Il consiglio è vedere il film in lingua originale con i sottotitoli. L’opera comunque dopo l’affermazione hollywoodiana sta tornando nei cinema italiani.
Il luogo dove si svolge la storia potrebbe essere qualsiasi nostra grande città. Zone abitate, divise per classi con i super ricchi in villette tutto confort e qualità e i super poveri in sottocantine fetide, da dove non è possibile capire neanche come procurarsi il cibo. Ma scaltri e implacabili come gli artigli di un felino riescono ad organizzare il loro caos negativo e installarsi nella vita della famiglia ricca, accaparrandosi ad uno ad uno l’affetto dei componenti.

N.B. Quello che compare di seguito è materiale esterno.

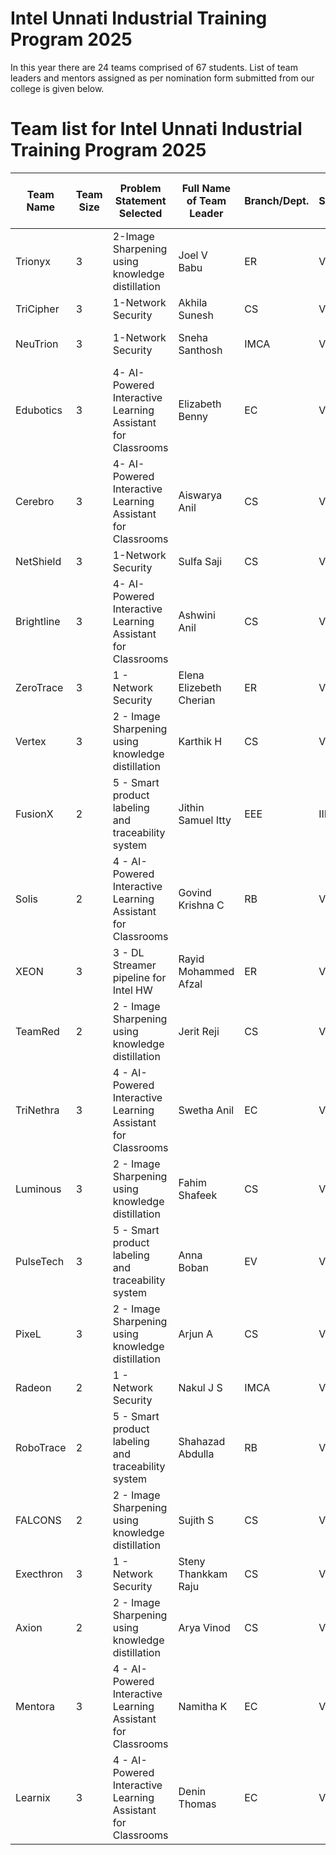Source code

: # Intel Unnati Industrial Training Program 2025

In this year there are 24 teams comprised of 67 students. List of team leaders and mentors assigned as per nomination form submitted from our college is given below.

# Team list for Intel Unnati Industrial Training Program 2025

| Team Name  | Team Size | Problem Statement Selected | Full Name of Team Leader | Branch/Dept. | Semester | Email ID | Mobile Phone Number | Mentor | Mentor's Mobile Phone Number |
|------------|-----------|-----------------------------|---------------------------|---------------|-----------|----------|----------------------|--------|------------------------------|
| Trionyx    | 3         | 2-Image Sharpening using knowledge distillation | Joel V Babu | ER | V | joelvb.es2327@saintgits.org | 9778296408 | Dr. Pradeep C | 9605537880 |
| TriCipher  | 3         | 1-Network Security | Akhila Sunesh | CS | V | akhilas.csa2327@saintgits.org | 7510630753 | Er. Gayatri J.L | 8113902694 |
| NeuTrion   | 3         | 1-Network Security | Sneha Santhosh | IMCA | VII | snehas.inmca2227@saintgits.org | 7306385215 | Er. Akshara Sasidharan | 9496414382 |
| Edubotics  | 3         | 4- AI-Powered Interactive Learning Assistant for Classrooms | Elizabeth Benny | EC | VI | ebenny.ec2226@saintgits.org | 8330898753 | Dr. Starlet Ben Alex | 9447596187 |
| Cerebro    | 3         | 4- AI-Powered Interactive Learning Assistant for Classrooms | Aiswarya Anil | CS | VII | aiswarya.csa2226@saintgits.org | 8590868764 | Er. Gayatri J.L | 8113902694 |
| NetShield  | 3         | 1-Network Security | Sulfa Saji | CS | V | sulfas.csb2327@saintgits.org | 8078855415 | Dr. Reni K. Cherian | 9447802903 |
| Brightline | 3         | 4- AI-Powered Interactive Learning Assistant for Classrooms | Ashwini Anil | CS | VII | ashwinia.csa2226@saintgits.org | 9037066439 | Dr. Reni K. Cherian | 9447802903 |
| ZeroTrace  | 3         | 1 - Network Security | Elena Elizebeth Cherian | ER | V | elenaec.es2327@saintgits.org | 9747482872 | Er. Nishanth P.R | 9895422454 |
| Vertex     | 3         | 2 - Image Sharpening using knowledge distillation | Karthik H | CS | VII | karthikh.csb2226@saintgits.org | 8921521009 | Er. Gayatri J.L | 8113902694 |
| FusionX    | 2         | 5 - Smart product labeling and traceability system | Jithin Samuel Itty | EEE | III | jithinsi.ee2428@saintgits.org | 7356210750 | Er. Arun Sebastian | 9847541290 |
| Solis      | 2         | 4 - AI-Powered Interactive Learning Assistant for Classrooms | Govind Krishna C | RB | V | gkc.rbb2327@saintgits.org | 8921641494 | Er. Nishanth P.R | 9895422454 |
| XEON       | 3         | 3 - DL Streamer pipeline for Intel HW | Rayid Mohammed Afzal | ER | V | rayidma.es2327@saintgits.org | 8136898648 | Er. Arun Sebastian | 9847541290 |
| TeamRed    | 2         | 2 - Image Sharpening using knowledge distillation | Jerit Reji | CS | V | jeritr.csb2327@saintgits.org | 8921321151 | Dr. Anju Pratap | 9400427355 |
| TriNethra  | 3         | 4 - AI-Powered Interactive Learning Assistant for Classrooms | Swetha Anil | EC | V | swethaa.ec2327@saintgits.org | 9301751195 | Dr. Starlet Ben Alex | 9447596187 |
| Luminous   | 3         | 2 - Image Sharpening using knowledge distillation | Fahim Shafeek | CS | V | fahims.csa2327@saintgits.org | 6238159457 | Mr. Siju K S | 9447609301 |
| PulseTech  | 3         | 5 - Smart product labeling and traceability system | Anna Boban | EV | V | annab.ev2327@saintgits.org | 7594869382 | Dr. Pradeep C | 9605537880 |
| PixeL      | 3         | 2 - Image Sharpening using knowledge distillation | Arjun A | CS | V | arjuna.csa2327@saintgits.org | 8921473158 | Mr. Siju K S | 9447609301 |
| Radeon     | 2         | 1 - Network Security | Nakul J S | IMCA | V | nakuljs.inmca2328@saintgits.org | 8138874644 | Er. Akshara Sasidharan | 9496414382 |
| RoboTrace  | 2         | 5 - Smart product labeling and traceability system | Shahazad Abdulla | RB | V | shahazad.rbb2327@saintgits.org | 7736652034 | Dr. Starlet Ben Alex | 9447596187 |
| FALCONS    | 2         | 2 - Image Sharpening using knowledge distillation | Sujith S | CS | V | sujiths.csb2327@saintgits.org | 9495364448 | Mr. Siju K S | 9447609301 |
| Execthron  | 3         | 1 - Network Security | Steny Thankkam Raju | CS | V | stenytr.csb2327@saintgits.org | 9961852803 | Er. Akshara Sasidharan | 9496414382 |
| Axion      | 2         | 2 - Image Sharpening using knowledge distillation | Arya Vinod | CS | V | aryav.csa2327@saintgits.org | 8136942967 | Er. Anish George | 9496465216 |
| Mentora    | 3         | 4 - AI-Powered Interactive Learning Assistant for Classrooms | Namitha K | EC | VII | namithak.ec2226@saintgits.org | 8590588467 | Er. Anish George | 9496465216 |
| Learnix    | 3         | 4 - AI-Powered Interactive Learning Assistant for Classrooms | Denin Thomas | EC | VII | denint.ec2226@saintgits.org | 8590498550 | Er. Anish George | 9496465216 |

Una specie di squadra mimetica che si insinua nelle debolezze altrui, di chi non deve più lottare per la sopravvivenza e pensa di esserne immune, solo perché isolato nel proprio mondo ovattato, fatto di cibo bio, gioielli di lusso e inchini. Ma anche i poveri parassiti presto si trasformeranno in corpo ospitante. La fame è un lento sentire che non ha confini.
Cosa che accade nel film tra continui colpi di scena che riescono a trascendere l’orrore e la sopraffazione con l’ironia e il divertimento. Anche il caos si riesce ad organizzare, come fanno i protagonisti.
Dopo essersi aggiudicato Cannes Parasite ha scatenato così il suo urlo disperato e senza via d’uscita, quello di una società che sembra non poter andare oltre se stessa e le regole del consumo. Stessa storia alla base anche di un’altra di Bong Joon Ho, il post apocalittico Snowpiercer, dove l’umanità divisa in classi è finita a vivere su un treno che circumnaviga la terra, visto che all’esterno incombe la glaciazione. Ma se in Snowpiercer rompere gli schemi diventa possibile in Parasite l’ipotesi è solo un sogno.
I borghesi sono stupidi, nevrotici e con la puzza sotto il naso. I proletari colti e brutali, furbi e cattivi. Come in Friedrich Nietzsche la lotta per sopravvivenza non trasforma l'invidia proletaria in rivoluzione, fa fare peggio, continuando a dondolare per tutta l’esistenza tra astuzie di strada, umiliazioni e ricchezza solo sognata. Ma a tutto c’è una fine. Più o meno risolutiva.
Il film resta un affresco sornione sul progresso delle nostre società che non prospettano nulla di buono. Nessun happy ending, nessun lieto fine, solo la consapevolezza di una visione e che il mondo è ridotto a questo: l’umanità non è niente, il denaro e il potere sono tutto. Il genio di Bong Joon Ho riesce a mostrarlo nella sua crudezza con un ritmo esilarante che balla tra commedia nera e thriller.
Nel film c'è anche un po' di Italia con l’uso nella colonna sonora di In ginocchio da te di Gianni Morandi. Sembra che il regista cercasse per una scena esilarante una sonorità mediterranea e l’abbia trovata in questo vecchio disco del padre.
Dopo l’annuncio dell’Oscar è diventato di dominio pubblico che da Parasite verrà tratto un serial, dalla rete Usa Hbo.
E in Italia il film sudcoreano ha già battuto la commedia di Aldo Giovanni e Giacomo Odio l'estate. Nella sola giornata di ieri infatti ha incassato 156.858 euro arrivando a un totale di di 2.559.976 di euro. Da domani poi le copie in sala cresceranno fino ad arrivare quasi a 400. Un successo del tutto meritato.